I. L’échec des tentatives d’intrusion de modèles virils

fascisants dans les manuels d’Histoire

Les travaux des historiens ont mis en évidence l’existence d’une « tentation fasciste430 » durant ce que l’on appelle parfois « la période bleue » du franquisme (de la couleur des chemises des phalangistes). Elle s’acheva en 1945 (dans les manuels scolaires comme ailleurs431) avec la défaite dans toute l’Europe du camp totalitaire. C’est dans ces années 1940 que culmine l’affirmation, portée par la Phalange du modèle du « moine-soldat », version catholicisée de l’athlétique432 homme fasciste433 : elle avait trouvé durant la guerre, dans la camaraderie des tranchées et le passage à « l’action », un écho et une légitimité nouveaux.
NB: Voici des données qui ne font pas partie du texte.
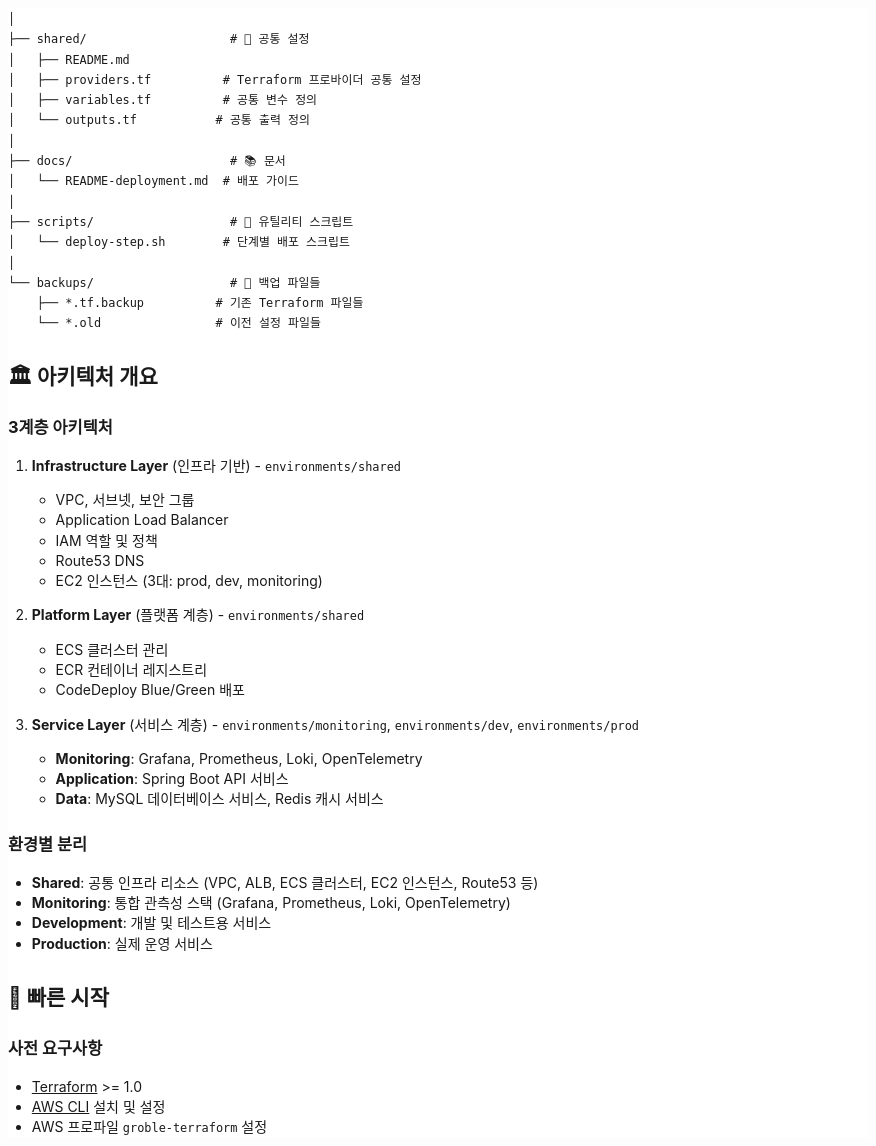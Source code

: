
 ```
│
├── shared/                    # 🔧 공통 설정
│   ├── README.md
│   ├── providers.tf          # Terraform 프로바이더 공통 설정
│   ├── variables.tf          # 공통 변수 정의
│   └── outputs.tf           # 공통 출력 정의
│
├── docs/                      # 📚 문서
│   └── README-deployment.md  # 배포 가이드
│
├── scripts/                   # 🔨 유틸리티 스크립트
│   └── deploy-step.sh        # 단계별 배포 스크립트
│
└── backups/                   # 💾 백업 파일들
    ├── *.tf.backup          # 기존 Terraform 파일들
    └── *.old                # 이전 설정 파일들
```

## 🏛️ 아키텍처 개요

### 3계층 아키텍처
1. **Infrastructure Layer** (인프라 기반) - `environments/shared`
   - VPC, 서브넷, 보안 그룹
   - Application Load Balancer
   - IAM 역할 및 정책
   - Route53 DNS
   - EC2 인스턴스 (3대: prod, dev, monitoring)

2. **Platform Layer** (플랫폼 계층) - `environments/shared`
   - ECS 클러스터 관리
   - ECR 컨테이너 레지스트리
   - CodeDeploy Blue/Green 배포

3. **Service Layer** (서비스 계층) - `environments/monitoring`, `environments/dev`, `environments/prod`
   - **Monitoring**: Grafana, Prometheus, Loki, OpenTelemetry
   - **Application**: Spring Boot API 서비스
   - **Data**: MySQL 데이터베이스 서비스, Redis 캐시 서비스

### 환경별 분리
- **Shared**: 공통 인프라 리소스 (VPC, ALB, ECS 클러스터, EC2 인스턴스, Route53 등)
- **Monitoring**: 통합 관측성 스택 (Grafana, Prometheus, Loki, OpenTelemetry)
- **Development**: 개발 및 테스트용 서비스
- **Production**: 실제 운영 서비스

## 🚀 빠른 시작

### 사전 요구사항
- [Terraform](https://www.terraform.io/downloads.html) >= 1.0
- [AWS CLI](https://aws.amazon.com/cli/) 설치 및 설정
- AWS 프로파일 `groble-terraform` 설정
Notre corpus documentaire permet effectivement de constater la présence de conceptions de la masculinité proches du modèle de « l’homme fasciste434 » au sein des instances politiques et éducatives susceptibles d’orienter le contenu des manuels, durant cette courte étape originelle. Mais ces conceptions n’ont pas réellement suivi une trajectoire descendante, qui les aurait amenées à s’imposer dans les manuels d’Histoire. Leur influence peut être qualifiée de marginale.